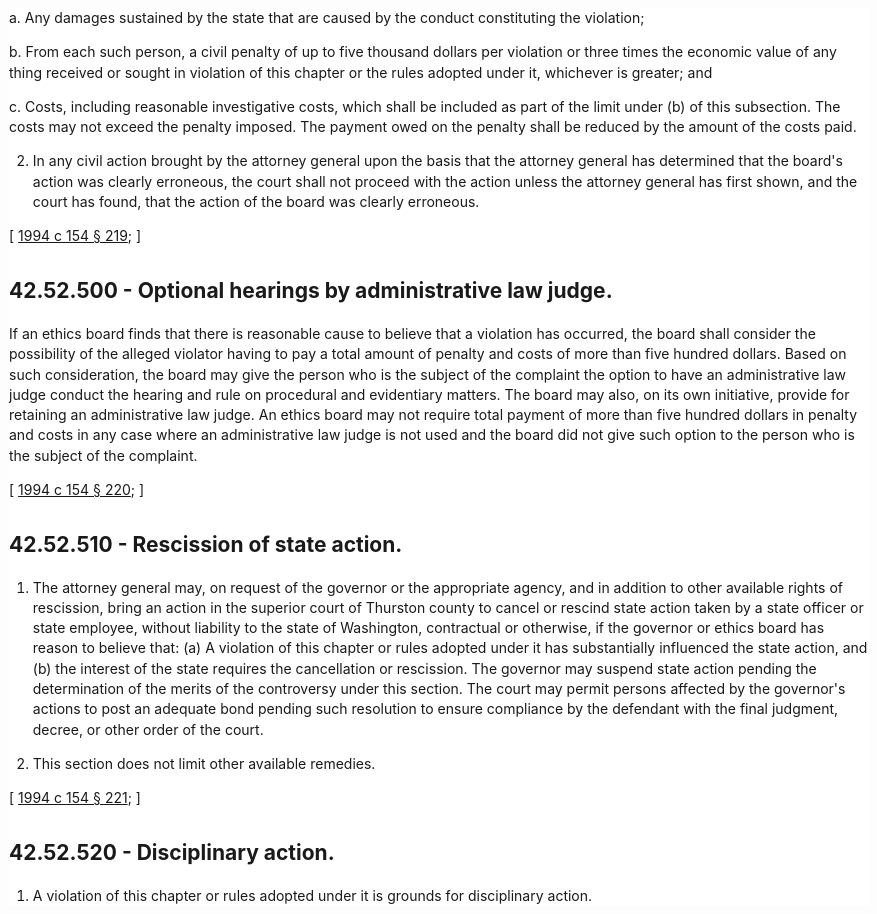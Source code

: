    a. Any damages sustained by the state that are caused by the conduct constituting the violation;

   b. From each such person, a civil penalty of up to five thousand dollars per violation or three times the economic value of any thing received or sought in violation of this chapter or the rules adopted under it, whichever is greater; and

   c. Costs, including reasonable investigative costs, which shall be included as part of the limit under (b) of this subsection. The costs may not exceed the penalty imposed. The payment owed on the penalty shall be reduced by the amount of the costs paid.

2. In any civil action brought by the attorney general upon the basis that the attorney general has determined that the board's action was clearly erroneous, the court shall not proceed with the action unless the attorney general has first shown, and the court has found, that the action of the board was clearly erroneous.

\[ [1994 c 154 § 219](https://lawfilesext.leg.wa.gov/biennium/1993-94/Pdf/Bills/Session%20Laws/Senate/6111-S.SL.pdf?cite=1994%20c%20154%20§%20219); \]

## 42.52.500 - Optional hearings by administrative law judge.
If an ethics board finds that there is reasonable cause to believe that a violation has occurred, the board shall consider the possibility of the alleged violator having to pay a total amount of penalty and costs of more than five hundred dollars. Based on such consideration, the board may give the person who is the subject of the complaint the option to have an administrative law judge conduct the hearing and rule on procedural and evidentiary matters. The board may also, on its own initiative, provide for retaining an administrative law judge. An ethics board may not require total payment of more than five hundred dollars in penalty and costs in any case where an administrative law judge is not used and the board did not give such option to the person who is the subject of the complaint.

\[ [1994 c 154 § 220](https://lawfilesext.leg.wa.gov/biennium/1993-94/Pdf/Bills/Session%20Laws/Senate/6111-S.SL.pdf?cite=1994%20c%20154%20§%20220); \]

## 42.52.510 - Rescission of state action.
1. The attorney general may, on request of the governor or the appropriate agency, and in addition to other available rights of rescission, bring an action in the superior court of Thurston county to cancel or rescind state action taken by a state officer or state employee, without liability to the state of Washington, contractual or otherwise, if the governor or ethics board has reason to believe that: (a) A violation of this chapter or rules adopted under it has substantially influenced the state action, and (b) the interest of the state requires the cancellation or rescission. The governor may suspend state action pending the determination of the merits of the controversy under this section. The court may permit persons affected by the governor's actions to post an adequate bond pending such resolution to ensure compliance by the defendant with the final judgment, decree, or other order of the court.

2. This section does not limit other available remedies.

\[ [1994 c 154 § 221](https://lawfilesext.leg.wa.gov/biennium/1993-94/Pdf/Bills/Session%20Laws/Senate/6111-S.SL.pdf?cite=1994%20c%20154%20§%20221); \]

## 42.52.520 - Disciplinary action.
1. A violation of this chapter or rules adopted under it is grounds for disciplinary action.
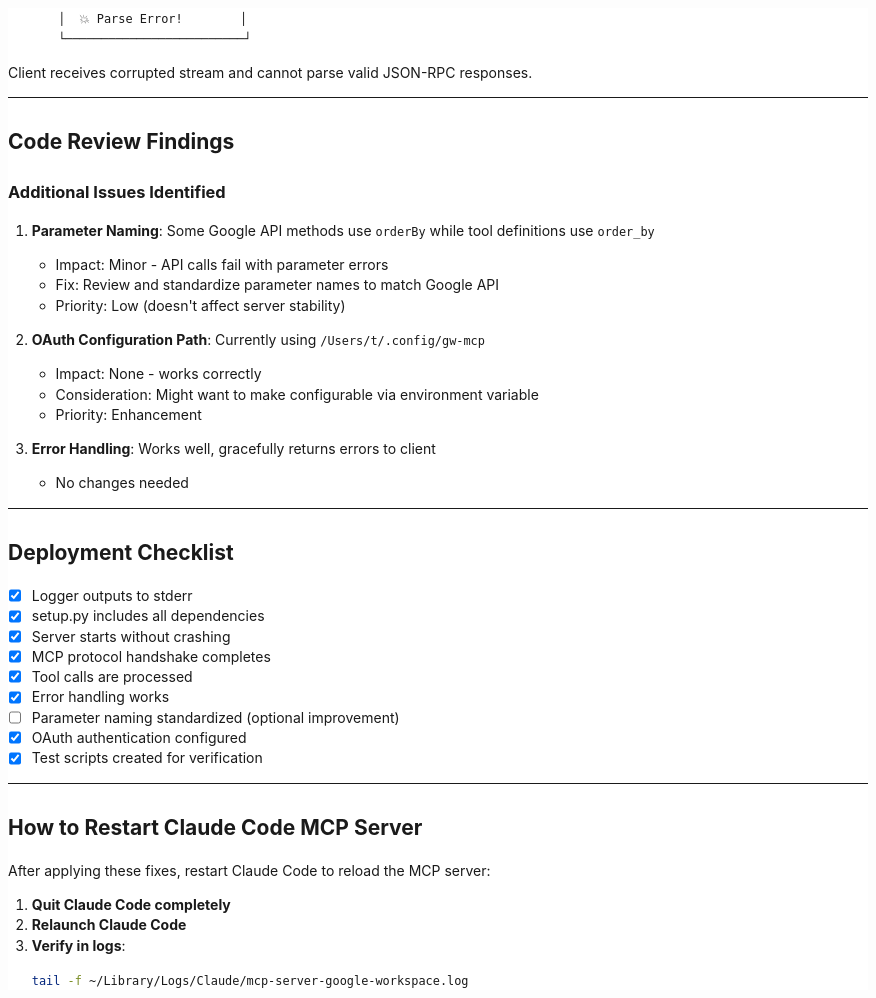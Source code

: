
 ```
       │  💥 Parse Error!        │
       └─────────────────────────┘
```

Client receives corrupted stream and cannot parse valid JSON-RPC responses.

---

## Code Review Findings

### Additional Issues Identified

1. **Parameter Naming**: Some Google API methods use `orderBy` while tool definitions use `order_by`
   - Impact: Minor - API calls fail with parameter errors
   - Fix: Review and standardize parameter names to match Google API
   - Priority: Low (doesn't affect server stability)

2. **OAuth Configuration Path**: Currently using `/Users/t/.config/gw-mcp`
   - Impact: None - works correctly
   - Consideration: Might want to make configurable via environment variable
   - Priority: Enhancement

3. **Error Handling**: Works well, gracefully returns errors to client
   - No changes needed

---

## Deployment Checklist

- [x] Logger outputs to stderr
- [x] setup.py includes all dependencies
- [x] Server starts without crashing
- [x] MCP protocol handshake completes
- [x] Tool calls are processed
- [x] Error handling works
- [ ] Parameter naming standardized (optional improvement)
- [x] OAuth authentication configured
- [x] Test scripts created for verification

---

## How to Restart Claude Code MCP Server

After applying these fixes, restart Claude Code to reload the MCP server:

1. **Quit Claude Code completely**
2. **Relaunch Claude Code**
3. **Verify in logs**:
   ```bash
   tail -f ~/Library/Logs/Claude/mcp-server-google-workspace.log
   ```
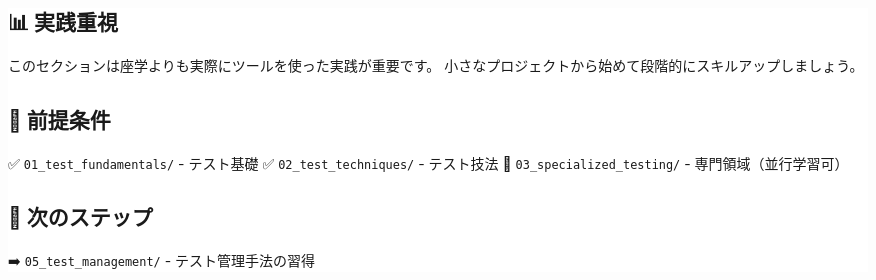 ## 📊 実践重視
このセクションは座学よりも実際にツールを使った実践が重要です。
小さなプロジェクトから始めて段階的にスキルアップしましょう。

## 🔗 前提条件
✅ `01_test_fundamentals/` - テスト基礎
✅ `02_test_techniques/` - テスト技法
🔄 `03_specialized_testing/` - 専門領域（並行学習可）

## 🔗 次のステップ
➡️ `05_test_management/` - テスト管理手法の習得
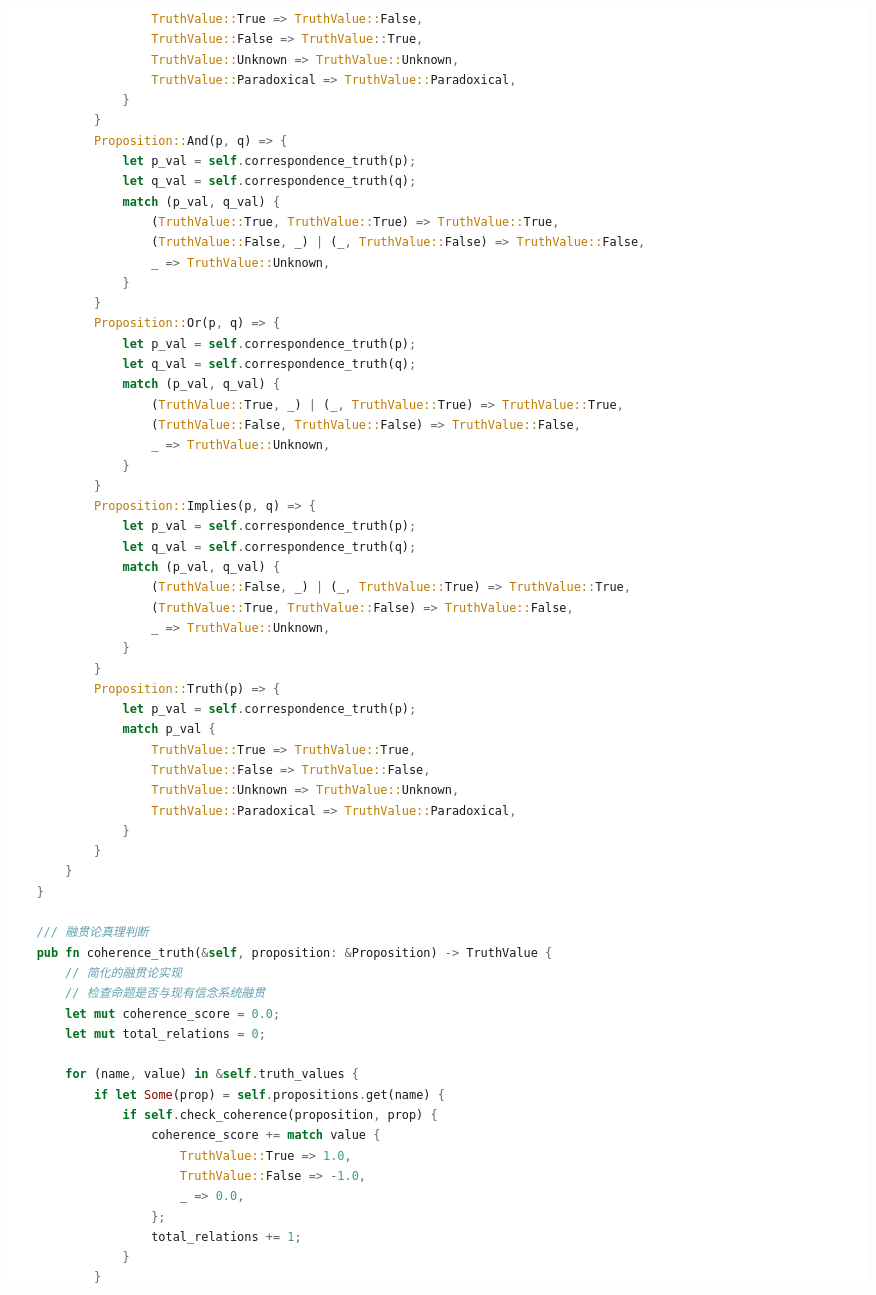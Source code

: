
 ```rust
                    TruthValue::True => TruthValue::False,
                    TruthValue::False => TruthValue::True,
                    TruthValue::Unknown => TruthValue::Unknown,
                    TruthValue::Paradoxical => TruthValue::Paradoxical,
                }
            }
            Proposition::And(p, q) => {
                let p_val = self.correspondence_truth(p);
                let q_val = self.correspondence_truth(q);
                match (p_val, q_val) {
                    (TruthValue::True, TruthValue::True) => TruthValue::True,
                    (TruthValue::False, _) | (_, TruthValue::False) => TruthValue::False,
                    _ => TruthValue::Unknown,
                }
            }
            Proposition::Or(p, q) => {
                let p_val = self.correspondence_truth(p);
                let q_val = self.correspondence_truth(q);
                match (p_val, q_val) {
                    (TruthValue::True, _) | (_, TruthValue::True) => TruthValue::True,
                    (TruthValue::False, TruthValue::False) => TruthValue::False,
                    _ => TruthValue::Unknown,
                }
            }
            Proposition::Implies(p, q) => {
                let p_val = self.correspondence_truth(p);
                let q_val = self.correspondence_truth(q);
                match (p_val, q_val) {
                    (TruthValue::False, _) | (_, TruthValue::True) => TruthValue::True,
                    (TruthValue::True, TruthValue::False) => TruthValue::False,
                    _ => TruthValue::Unknown,
                }
            }
            Proposition::Truth(p) => {
                let p_val = self.correspondence_truth(p);
                match p_val {
                    TruthValue::True => TruthValue::True,
                    TruthValue::False => TruthValue::False,
                    TruthValue::Unknown => TruthValue::Unknown,
                    TruthValue::Paradoxical => TruthValue::Paradoxical,
                }
            }
        }
    }

    /// 融贯论真理判断
    pub fn coherence_truth(&self, proposition: &Proposition) -> TruthValue {
        // 简化的融贯论实现
        // 检查命题是否与现有信念系统融贯
        let mut coherence_score = 0.0;
        let mut total_relations = 0;
        
        for (name, value) in &self.truth_values {
            if let Some(prop) = self.propositions.get(name) {
                if self.check_coherence(proposition, prop) {
                    coherence_score += match value {
                        TruthValue::True => 1.0,
                        TruthValue::False => -1.0,
                        _ => 0.0,
                    };
                    total_relations += 1;
                }
            }
```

=-=-=

▶ **What to produce**: Find every line in the records above that contains the word "Review", and copy each one.

▶ **Exercise response**:
## Code Review Findings
   - Fix: Review and standardize parameter names to match Google API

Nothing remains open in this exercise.